**Provided material**
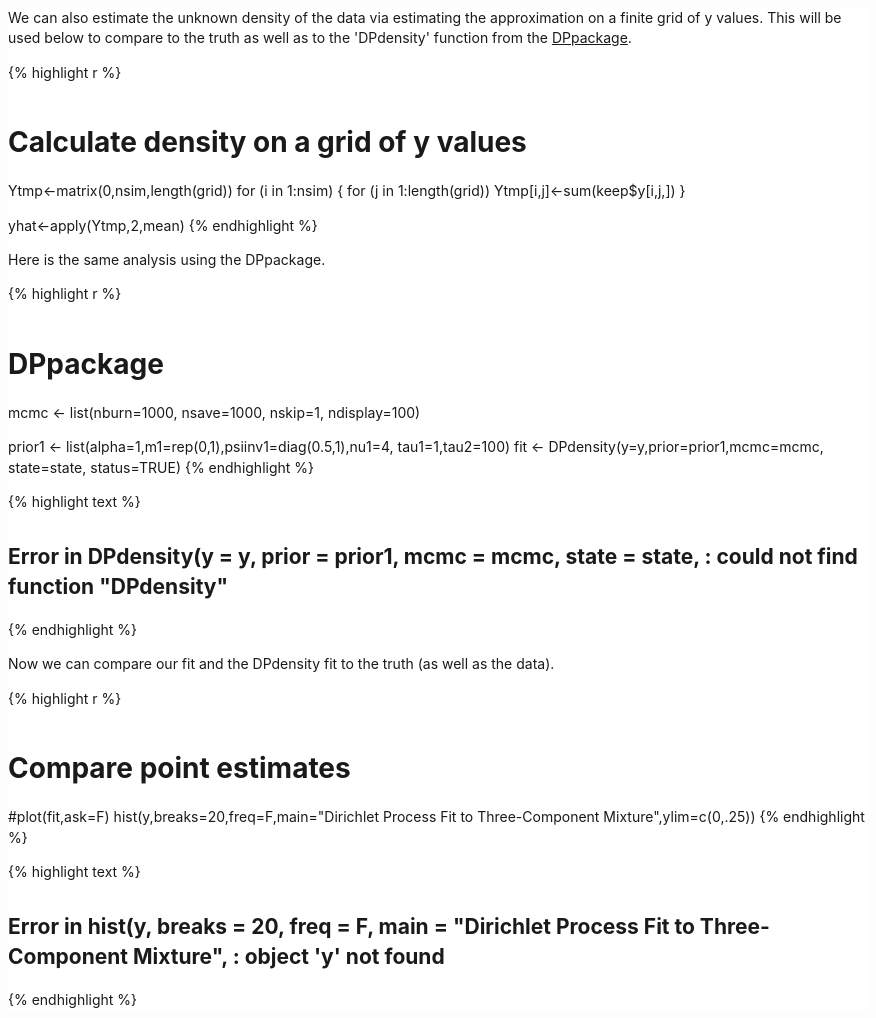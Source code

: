 We can also estimate the unknown density of the data via estimating the approximation on a finite grid of y values. This will be used below to compare to the truth as well as to the 'DPdensity' function from the [DPpackage](http://cran.r-project.org/web/packages/DPpackage/index.html).


{% highlight r %}
# Calculate density on a grid of y values
Ytmp<-matrix(0,nsim,length(grid))
for (i in 1:nsim) {
 for (j in 1:length(grid)) Ytmp[i,j]<-sum(keep$y[i,j,])
}

yhat<-apply(Ytmp,2,mean)
{% endhighlight %}

Here is the same analysis using the DPpackage. 


{% highlight r %}
# DPpackage
mcmc <- list(nburn=1000, nsave=1000, nskip=1, ndisplay=100)

prior1 <- list(alpha=1,m1=rep(0,1),psiinv1=diag(0.5,1),nu1=4,
               tau1=1,tau2=100)
fit <- DPdensity(y=y,prior=prior1,mcmc=mcmc,
                 state=state, status=TRUE)
{% endhighlight %}



{% highlight text %}
## Error in DPdensity(y = y, prior = prior1, mcmc = mcmc, state = state, : could not find function "DPdensity"
{% endhighlight %}

Now we can compare our fit and the DPdensity fit to the truth (as well as the data). 


{% highlight r %}
# Compare point estimates
#plot(fit,ask=F)
hist(y,breaks=20,freq=F,main="Dirichlet Process Fit to Three-Component Mixture",ylim=c(0,.25))
{% endhighlight %}



{% highlight text %}
## Error in hist(y, breaks = 20, freq = F, main = "Dirichlet Process Fit to Three-Component Mixture", : object 'y' not found
{% endhighlight %}

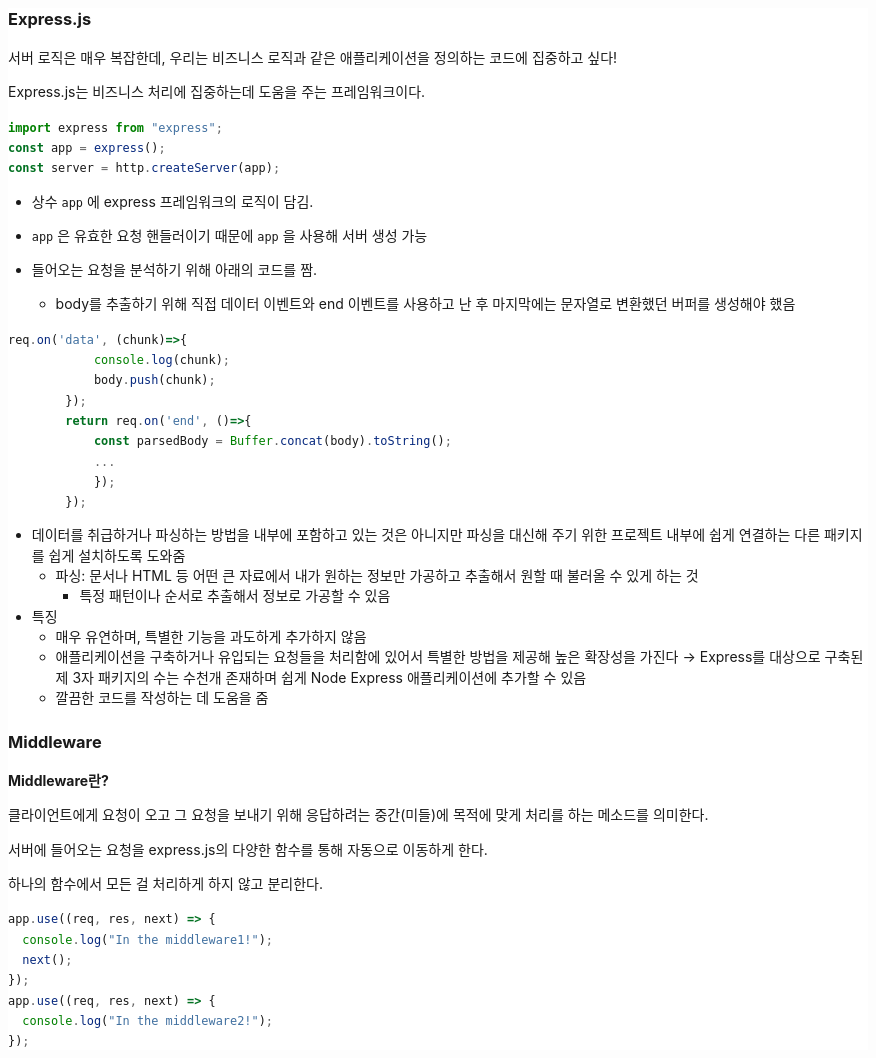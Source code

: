 ### Express.js

서버 로직은 매우 복잡한데, 우리는 비즈니스 로직과 같은 애플리케이션을 정의하는 코드에 집중하고 싶다!

Express.js는 비즈니스 처리에 집중하는데 도움을 주는 프레임워크이다.

```jsx
import express from "express";
const app = express();
const server = http.createServer(app);
```

- 상수 `app` 에 express 프레임워크의 로직이 담김.
- `app` 은 유효한 요청 핸들러이기 때문에 `app` 을 사용해 서버 생성 가능

- 들어오는 요청을 분석하기 위해 아래의 코드를 짬.
    - body를 추출하기 위해 직접 데이터 이벤트와 end 이벤트를 사용하고 난 후 마지막에는 문자열로 변환했던 버퍼를 생성해야 했음

```jsx
req.on('data', (chunk)=>{
            console.log(chunk);
            body.push(chunk);
        });
        return req.on('end', ()=>{
            const parsedBody = Buffer.concat(body).toString();
            ...
            });
        });
```

- 데이터를 취급하거나 파싱하는 방법을 내부에 포함하고 있는 것은 아니지만 파싱을 대신해 주기 위한 프로젝트 내부에 쉽게 연결하는 다른 패키지를 쉽게 설치하도록 도와줌
    - 파싱: 문서나 HTML 등 어떤 큰 자료에서 내가 원하는 정보만 가공하고 추출해서 원할 때 불러올 수 있게 하는 것
        - 특정 패턴이나 순서로 추출해서 정보로 가공할 수 있음
- 특징
    - 매우 유연하며, 특별한 기능을 과도하게 추가하지 않음
    - 애플리케이션을 구축하거나 유입되는 요청들을 처리함에 있어서 특별한 방법을 제공해 높은 확장성을 가진다 → Express를 대상으로 구축된 제 3자 패키지의 수는 수천개 존재하며 쉽게 Node Express 애플리케이션에 추가할 수 있음
    - 깔끔한 코드를 작성하는 데 도움을 줌

### Middleware

**Middleware란?**

클라이언트에게 요청이 오고 그 요청을 보내기 위해 응답하려는 중간(미들)에 목적에 맞게 처리를 하는 메소드를 의미한다.

서버에 들어오는 요청을 express.js의 다양한 함수를 통해 자동으로 이동하게 한다.

하나의 함수에서 모든 걸 처리하게 하지 않고 분리한다.

```jsx
app.use((req, res, next) => {
  console.log("In the middleware1!");
  next();
});
app.use((req, res, next) => {
  console.log("In the middleware2!");
});

```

**Exercise**
Repeat the lines of the listing above verbatim, beginning at its first line and ending at the line containing "Now we can compare", which is included. Omit pictures.

**Problem solution**
Source code

: We can also estimate the unknown density of the data via estimating the approximation on a finite grid of y values. This will be used below to compare to the truth as well as to the 'DPdensity' function from the [DPpackage](http://cran.r-project.org/web/packages/DPpackage/index.html).


{% highlight r %}
# Calculate density on a grid of y values
Ytmp<-matrix(0,nsim,length(grid))
for (i in 1:nsim) {
 for (j in 1:length(grid)) Ytmp[i,j]<-sum(keep$y[i,j,])
}

yhat<-apply(Ytmp,2,mean)
{% endhighlight %}

Here is the same analysis using the DPpackage. 


{% highlight r %}
# DPpackage
mcmc <- list(nburn=1000, nsave=1000, nskip=1, ndisplay=100)

prior1 <- list(alpha=1,m1=rep(0,1),psiinv1=diag(0.5,1),nu1=4,
               tau1=1,tau2=100)
fit <- DPdensity(y=y,prior=prior1,mcmc=mcmc,
                 state=state, status=TRUE)
{% endhighlight %}



{% highlight text %}
## Error in DPdensity(y = y, prior = prior1, mcmc = mcmc, state = state, : could not find function "DPdensity"
{% endhighlight %}

Now we can compare our fit and the DPdensity fit to the truth (as well as the data). 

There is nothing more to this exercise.